The waiter shrugged. “An odd combination, but hey, to each his own. And you?”

Duncan thought for a minute. “Fried chicken with a side of macaroni and cheese?”

“And to drink?”

“Is it too early for a real drink?”

“That’s up to you, pal – I’ve got no idea what time it was wherever you came from.”

Duncan wasn’t going to argue any cryptic statement like that in a place like this. “Whiskey sour,” he ordered.

“Been one of those days, hasn’t it?”

“One of those months.”

The waiter walked off and Lou started drifting around the room, talking to some of the more esoteric customers in the room. He seemed to know everybody by name, and amazingly, none of them appeared to want him dead, an attitude which, as far as Duncan knew, only Gordie had thus far.

“Lou! Lou! My old friend!” shouted a tiny old man with silver hair and an enormous smile. “Come, sit with us!”

“Um… some other time, Clarence!” Lou said. “Kind of busy.” Lou drifted back over to Duncan and Gordie. “Nice guy, Clarence, but he’s been telling the same story about the Bailey assignment for over 60 years now. I swear, for a while there I think he was retelling it a thousand times every Christmas.”

Like the Christmas tree lot, Duncan was noticing that not all of the clientele here at the Infinity was exactly human. He was seeing creatures of all sort – deer and elves were common, but so were less holiday-specific creatures: frogs, pigs, mice, ducks, rabbits… and damned if that wasn’t an abominable snowman throwing back drinks with a bearded man that kept licking a pickaxe.

“Good grief,” Duncan said. “It’s like the land where Christmas specials go to die.”

Lou laughed, shaking his head. “They don’t die here, Duncan. They’re born here.”

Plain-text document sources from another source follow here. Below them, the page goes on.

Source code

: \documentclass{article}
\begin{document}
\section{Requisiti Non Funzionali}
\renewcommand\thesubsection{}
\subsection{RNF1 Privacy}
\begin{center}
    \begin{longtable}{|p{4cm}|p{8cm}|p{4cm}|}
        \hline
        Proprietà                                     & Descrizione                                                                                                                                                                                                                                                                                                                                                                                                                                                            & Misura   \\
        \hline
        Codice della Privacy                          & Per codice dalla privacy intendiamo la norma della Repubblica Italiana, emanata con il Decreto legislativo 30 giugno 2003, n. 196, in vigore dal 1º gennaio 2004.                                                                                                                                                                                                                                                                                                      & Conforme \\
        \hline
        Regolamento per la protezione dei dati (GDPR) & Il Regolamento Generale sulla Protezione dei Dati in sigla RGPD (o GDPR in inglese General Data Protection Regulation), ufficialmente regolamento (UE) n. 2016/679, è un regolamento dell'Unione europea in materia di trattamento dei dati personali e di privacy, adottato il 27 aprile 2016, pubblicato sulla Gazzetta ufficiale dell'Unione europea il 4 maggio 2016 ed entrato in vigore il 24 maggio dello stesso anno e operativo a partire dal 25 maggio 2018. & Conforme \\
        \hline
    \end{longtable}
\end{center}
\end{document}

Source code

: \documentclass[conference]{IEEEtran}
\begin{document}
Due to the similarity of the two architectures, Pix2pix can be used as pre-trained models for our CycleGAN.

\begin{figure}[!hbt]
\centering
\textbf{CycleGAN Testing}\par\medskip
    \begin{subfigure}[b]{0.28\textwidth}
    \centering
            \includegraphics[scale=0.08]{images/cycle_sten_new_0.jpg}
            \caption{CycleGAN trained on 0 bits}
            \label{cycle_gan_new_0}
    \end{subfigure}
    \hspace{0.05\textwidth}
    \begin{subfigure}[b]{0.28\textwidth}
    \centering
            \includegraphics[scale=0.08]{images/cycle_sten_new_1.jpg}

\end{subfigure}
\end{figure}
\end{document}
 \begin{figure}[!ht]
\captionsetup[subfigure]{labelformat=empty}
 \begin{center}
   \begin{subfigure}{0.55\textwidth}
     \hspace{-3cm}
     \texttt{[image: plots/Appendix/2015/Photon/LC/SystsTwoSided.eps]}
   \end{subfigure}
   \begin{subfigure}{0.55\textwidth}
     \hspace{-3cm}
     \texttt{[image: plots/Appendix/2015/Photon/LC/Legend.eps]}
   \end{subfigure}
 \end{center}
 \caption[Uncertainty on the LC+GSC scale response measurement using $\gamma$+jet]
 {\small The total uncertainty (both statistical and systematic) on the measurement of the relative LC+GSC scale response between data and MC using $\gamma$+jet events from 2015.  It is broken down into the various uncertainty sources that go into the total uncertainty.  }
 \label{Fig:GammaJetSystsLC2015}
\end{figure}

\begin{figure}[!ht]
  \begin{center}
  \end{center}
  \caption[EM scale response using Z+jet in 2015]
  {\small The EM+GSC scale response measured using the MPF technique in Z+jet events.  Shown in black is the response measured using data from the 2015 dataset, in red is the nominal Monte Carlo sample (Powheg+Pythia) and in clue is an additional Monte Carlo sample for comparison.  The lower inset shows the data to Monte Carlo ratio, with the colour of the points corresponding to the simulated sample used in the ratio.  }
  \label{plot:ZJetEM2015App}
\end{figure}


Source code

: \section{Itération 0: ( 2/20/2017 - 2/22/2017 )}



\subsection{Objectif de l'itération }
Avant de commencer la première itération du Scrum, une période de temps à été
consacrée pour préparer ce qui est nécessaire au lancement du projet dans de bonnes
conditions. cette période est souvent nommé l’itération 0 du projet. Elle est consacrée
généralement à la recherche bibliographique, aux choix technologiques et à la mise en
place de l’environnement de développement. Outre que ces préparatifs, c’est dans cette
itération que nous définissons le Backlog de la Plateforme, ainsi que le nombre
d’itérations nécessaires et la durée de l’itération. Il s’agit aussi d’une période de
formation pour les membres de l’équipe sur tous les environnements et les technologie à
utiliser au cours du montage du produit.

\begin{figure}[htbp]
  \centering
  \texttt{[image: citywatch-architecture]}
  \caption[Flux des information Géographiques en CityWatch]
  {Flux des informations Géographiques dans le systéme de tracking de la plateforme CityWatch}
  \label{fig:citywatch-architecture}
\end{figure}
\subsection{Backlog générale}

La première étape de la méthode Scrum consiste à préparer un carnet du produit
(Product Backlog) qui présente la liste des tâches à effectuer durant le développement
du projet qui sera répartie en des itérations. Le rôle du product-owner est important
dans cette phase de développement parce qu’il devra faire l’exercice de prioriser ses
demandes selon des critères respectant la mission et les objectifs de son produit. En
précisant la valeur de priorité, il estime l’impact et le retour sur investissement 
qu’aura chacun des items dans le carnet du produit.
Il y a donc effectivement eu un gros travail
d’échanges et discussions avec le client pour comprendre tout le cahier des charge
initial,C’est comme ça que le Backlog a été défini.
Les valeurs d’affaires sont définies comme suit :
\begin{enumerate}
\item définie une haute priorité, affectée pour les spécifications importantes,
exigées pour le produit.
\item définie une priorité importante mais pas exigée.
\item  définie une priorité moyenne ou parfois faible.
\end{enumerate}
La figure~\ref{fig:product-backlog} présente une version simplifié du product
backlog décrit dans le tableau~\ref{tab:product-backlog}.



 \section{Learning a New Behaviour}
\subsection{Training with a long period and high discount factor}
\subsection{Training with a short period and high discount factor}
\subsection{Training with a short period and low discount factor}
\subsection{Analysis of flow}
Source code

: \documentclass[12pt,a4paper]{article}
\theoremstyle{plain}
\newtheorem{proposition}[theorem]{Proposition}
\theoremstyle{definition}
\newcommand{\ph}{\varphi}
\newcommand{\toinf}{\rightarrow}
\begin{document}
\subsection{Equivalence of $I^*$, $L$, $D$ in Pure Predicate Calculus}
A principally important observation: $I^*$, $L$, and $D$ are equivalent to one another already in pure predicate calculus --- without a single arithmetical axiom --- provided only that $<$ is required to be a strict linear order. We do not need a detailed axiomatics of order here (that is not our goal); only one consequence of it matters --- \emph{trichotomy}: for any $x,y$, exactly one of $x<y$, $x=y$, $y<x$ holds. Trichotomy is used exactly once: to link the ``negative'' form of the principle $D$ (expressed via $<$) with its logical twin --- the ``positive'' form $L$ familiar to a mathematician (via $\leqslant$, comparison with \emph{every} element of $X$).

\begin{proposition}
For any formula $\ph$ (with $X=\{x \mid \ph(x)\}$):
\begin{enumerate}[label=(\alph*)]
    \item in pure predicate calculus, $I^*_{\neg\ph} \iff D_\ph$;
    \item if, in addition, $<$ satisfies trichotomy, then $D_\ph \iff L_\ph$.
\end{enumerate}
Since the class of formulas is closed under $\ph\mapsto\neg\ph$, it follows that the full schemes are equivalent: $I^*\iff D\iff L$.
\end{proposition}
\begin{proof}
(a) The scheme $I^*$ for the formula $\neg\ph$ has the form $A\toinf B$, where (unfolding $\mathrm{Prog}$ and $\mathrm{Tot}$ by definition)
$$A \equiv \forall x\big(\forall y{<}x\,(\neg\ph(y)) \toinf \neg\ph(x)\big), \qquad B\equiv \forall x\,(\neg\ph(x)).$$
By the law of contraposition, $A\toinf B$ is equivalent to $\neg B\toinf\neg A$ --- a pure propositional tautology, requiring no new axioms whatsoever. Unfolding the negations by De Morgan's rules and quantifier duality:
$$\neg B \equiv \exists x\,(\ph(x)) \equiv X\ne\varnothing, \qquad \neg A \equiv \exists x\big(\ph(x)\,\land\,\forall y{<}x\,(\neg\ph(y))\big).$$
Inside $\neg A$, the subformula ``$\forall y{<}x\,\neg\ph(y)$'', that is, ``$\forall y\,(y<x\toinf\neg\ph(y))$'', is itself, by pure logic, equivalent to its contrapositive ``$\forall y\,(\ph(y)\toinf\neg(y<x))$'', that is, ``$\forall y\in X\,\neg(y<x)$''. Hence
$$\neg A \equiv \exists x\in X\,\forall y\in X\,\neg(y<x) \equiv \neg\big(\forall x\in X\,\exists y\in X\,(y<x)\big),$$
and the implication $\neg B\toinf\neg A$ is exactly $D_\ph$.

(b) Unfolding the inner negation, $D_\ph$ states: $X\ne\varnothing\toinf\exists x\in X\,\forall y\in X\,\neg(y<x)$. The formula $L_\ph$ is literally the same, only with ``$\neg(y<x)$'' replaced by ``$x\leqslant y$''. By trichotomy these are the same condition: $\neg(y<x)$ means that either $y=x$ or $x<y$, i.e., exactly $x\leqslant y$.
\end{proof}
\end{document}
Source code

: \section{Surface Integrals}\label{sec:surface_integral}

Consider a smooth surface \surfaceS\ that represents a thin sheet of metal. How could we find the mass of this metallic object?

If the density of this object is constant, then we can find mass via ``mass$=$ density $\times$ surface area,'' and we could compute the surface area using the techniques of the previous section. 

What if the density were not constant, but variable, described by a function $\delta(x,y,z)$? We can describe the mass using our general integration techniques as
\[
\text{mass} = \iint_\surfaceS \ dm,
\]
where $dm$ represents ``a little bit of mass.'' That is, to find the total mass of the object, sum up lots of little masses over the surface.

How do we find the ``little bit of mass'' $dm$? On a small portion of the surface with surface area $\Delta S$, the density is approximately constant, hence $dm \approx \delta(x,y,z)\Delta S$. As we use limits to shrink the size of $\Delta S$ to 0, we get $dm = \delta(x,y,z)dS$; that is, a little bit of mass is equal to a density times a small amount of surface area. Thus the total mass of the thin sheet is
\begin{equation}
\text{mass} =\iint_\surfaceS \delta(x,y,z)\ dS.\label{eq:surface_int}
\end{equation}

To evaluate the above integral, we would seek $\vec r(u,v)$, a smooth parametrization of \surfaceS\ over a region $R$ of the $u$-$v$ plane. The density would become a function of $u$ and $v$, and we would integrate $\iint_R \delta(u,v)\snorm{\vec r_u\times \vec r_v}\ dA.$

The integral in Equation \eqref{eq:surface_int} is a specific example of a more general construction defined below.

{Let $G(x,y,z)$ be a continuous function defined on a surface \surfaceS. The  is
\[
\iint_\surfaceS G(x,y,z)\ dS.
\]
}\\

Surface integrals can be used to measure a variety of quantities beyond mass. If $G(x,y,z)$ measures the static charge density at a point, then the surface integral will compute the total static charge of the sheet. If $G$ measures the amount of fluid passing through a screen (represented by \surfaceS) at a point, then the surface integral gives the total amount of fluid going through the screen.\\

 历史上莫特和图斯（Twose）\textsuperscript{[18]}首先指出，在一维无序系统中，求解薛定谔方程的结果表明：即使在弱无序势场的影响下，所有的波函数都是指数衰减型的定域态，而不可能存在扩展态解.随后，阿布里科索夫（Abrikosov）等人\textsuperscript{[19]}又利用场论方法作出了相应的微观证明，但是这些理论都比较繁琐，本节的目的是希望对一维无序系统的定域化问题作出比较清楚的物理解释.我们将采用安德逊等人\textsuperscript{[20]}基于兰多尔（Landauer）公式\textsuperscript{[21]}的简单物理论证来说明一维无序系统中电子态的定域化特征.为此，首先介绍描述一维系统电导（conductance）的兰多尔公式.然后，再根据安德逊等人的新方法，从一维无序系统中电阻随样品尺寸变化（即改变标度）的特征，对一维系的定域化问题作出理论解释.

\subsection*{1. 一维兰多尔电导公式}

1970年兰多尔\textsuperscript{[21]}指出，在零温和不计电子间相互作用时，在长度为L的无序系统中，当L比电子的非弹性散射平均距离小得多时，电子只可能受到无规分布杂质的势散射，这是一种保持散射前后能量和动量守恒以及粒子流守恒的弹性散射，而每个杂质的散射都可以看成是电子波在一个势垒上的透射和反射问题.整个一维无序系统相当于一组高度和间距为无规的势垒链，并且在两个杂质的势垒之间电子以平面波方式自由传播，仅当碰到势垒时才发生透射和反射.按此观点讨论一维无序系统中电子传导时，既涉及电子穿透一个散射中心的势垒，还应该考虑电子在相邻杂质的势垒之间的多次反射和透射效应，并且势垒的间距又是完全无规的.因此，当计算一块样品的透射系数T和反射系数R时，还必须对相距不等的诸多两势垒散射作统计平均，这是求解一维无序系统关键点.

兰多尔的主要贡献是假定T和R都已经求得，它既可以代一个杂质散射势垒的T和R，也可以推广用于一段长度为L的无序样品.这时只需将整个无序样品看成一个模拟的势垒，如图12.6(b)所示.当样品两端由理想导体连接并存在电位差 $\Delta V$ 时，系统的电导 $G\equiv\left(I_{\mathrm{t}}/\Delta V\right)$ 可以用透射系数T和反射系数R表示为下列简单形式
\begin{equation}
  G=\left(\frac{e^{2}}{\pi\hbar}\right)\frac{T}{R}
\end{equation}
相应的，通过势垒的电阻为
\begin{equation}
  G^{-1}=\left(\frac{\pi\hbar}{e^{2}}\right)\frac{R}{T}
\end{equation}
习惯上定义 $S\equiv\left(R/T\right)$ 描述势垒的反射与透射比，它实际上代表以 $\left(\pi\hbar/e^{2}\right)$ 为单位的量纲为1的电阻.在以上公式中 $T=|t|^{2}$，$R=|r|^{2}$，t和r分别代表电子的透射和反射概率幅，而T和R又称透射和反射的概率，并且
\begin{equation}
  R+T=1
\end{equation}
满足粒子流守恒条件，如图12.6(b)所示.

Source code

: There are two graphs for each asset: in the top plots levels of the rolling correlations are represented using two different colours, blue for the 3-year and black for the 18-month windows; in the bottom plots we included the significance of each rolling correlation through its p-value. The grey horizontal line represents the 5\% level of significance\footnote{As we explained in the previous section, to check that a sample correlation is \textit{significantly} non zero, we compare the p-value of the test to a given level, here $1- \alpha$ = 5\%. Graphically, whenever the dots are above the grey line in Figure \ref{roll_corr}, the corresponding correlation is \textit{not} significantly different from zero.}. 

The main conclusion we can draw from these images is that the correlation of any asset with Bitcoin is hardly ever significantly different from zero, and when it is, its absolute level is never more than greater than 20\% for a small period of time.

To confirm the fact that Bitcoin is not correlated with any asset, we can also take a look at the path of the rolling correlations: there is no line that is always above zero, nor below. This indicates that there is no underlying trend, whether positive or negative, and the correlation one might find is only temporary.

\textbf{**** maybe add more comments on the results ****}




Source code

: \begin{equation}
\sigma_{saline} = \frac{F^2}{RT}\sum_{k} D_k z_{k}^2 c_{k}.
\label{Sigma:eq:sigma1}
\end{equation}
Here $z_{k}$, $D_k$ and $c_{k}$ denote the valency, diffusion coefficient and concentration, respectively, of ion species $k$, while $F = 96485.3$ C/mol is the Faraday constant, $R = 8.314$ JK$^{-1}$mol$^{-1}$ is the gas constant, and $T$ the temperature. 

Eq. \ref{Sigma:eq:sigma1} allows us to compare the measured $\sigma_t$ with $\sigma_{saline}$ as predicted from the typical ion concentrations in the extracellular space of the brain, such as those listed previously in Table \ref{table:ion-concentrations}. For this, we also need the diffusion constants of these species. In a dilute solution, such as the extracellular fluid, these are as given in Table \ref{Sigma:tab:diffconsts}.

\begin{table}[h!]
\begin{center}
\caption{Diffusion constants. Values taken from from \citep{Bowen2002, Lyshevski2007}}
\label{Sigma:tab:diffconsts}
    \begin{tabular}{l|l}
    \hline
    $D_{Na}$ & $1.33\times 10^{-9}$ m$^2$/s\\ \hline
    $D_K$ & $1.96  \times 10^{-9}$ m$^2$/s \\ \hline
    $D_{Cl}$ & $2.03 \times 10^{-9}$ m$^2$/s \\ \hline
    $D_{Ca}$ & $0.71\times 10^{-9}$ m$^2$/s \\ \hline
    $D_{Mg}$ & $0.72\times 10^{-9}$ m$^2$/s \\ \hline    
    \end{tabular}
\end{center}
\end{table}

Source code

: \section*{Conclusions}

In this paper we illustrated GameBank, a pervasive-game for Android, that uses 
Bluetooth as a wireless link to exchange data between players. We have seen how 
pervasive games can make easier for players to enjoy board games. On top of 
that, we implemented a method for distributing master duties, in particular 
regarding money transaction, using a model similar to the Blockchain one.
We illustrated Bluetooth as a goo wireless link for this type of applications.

Their food arrived quickly thereafter, and Lou floated off to chat it up with an orange cat he saw at a nearby table gorging itself on pasta. Duncan and Gordie started eating and it was in fact some of the most delicious chicken and macaroni he’d ever had. Gordie tore straight into his pizza, and if the tomato sauce didn’t mix with the egg nog he was guzzling, he gave no indication that he didn’t like the combination. Once their main dishes were finished the waiter asked if they’d like any dessert, and a still-hungry Gordie summoned a hot pumpkin pie with vanilla ice cream and a big plate of Christmas cookies. Duncan was still hungry himself, and he even allowed himself to take a cookie from the plate. He bit right into Santa Claus’s head, which usually cheered him up at the countless Christmas parties Maureen dragged him to. It wasn’t quite as sweet as he was used to however. He didn’t notice that he forgot to blame that on Lou.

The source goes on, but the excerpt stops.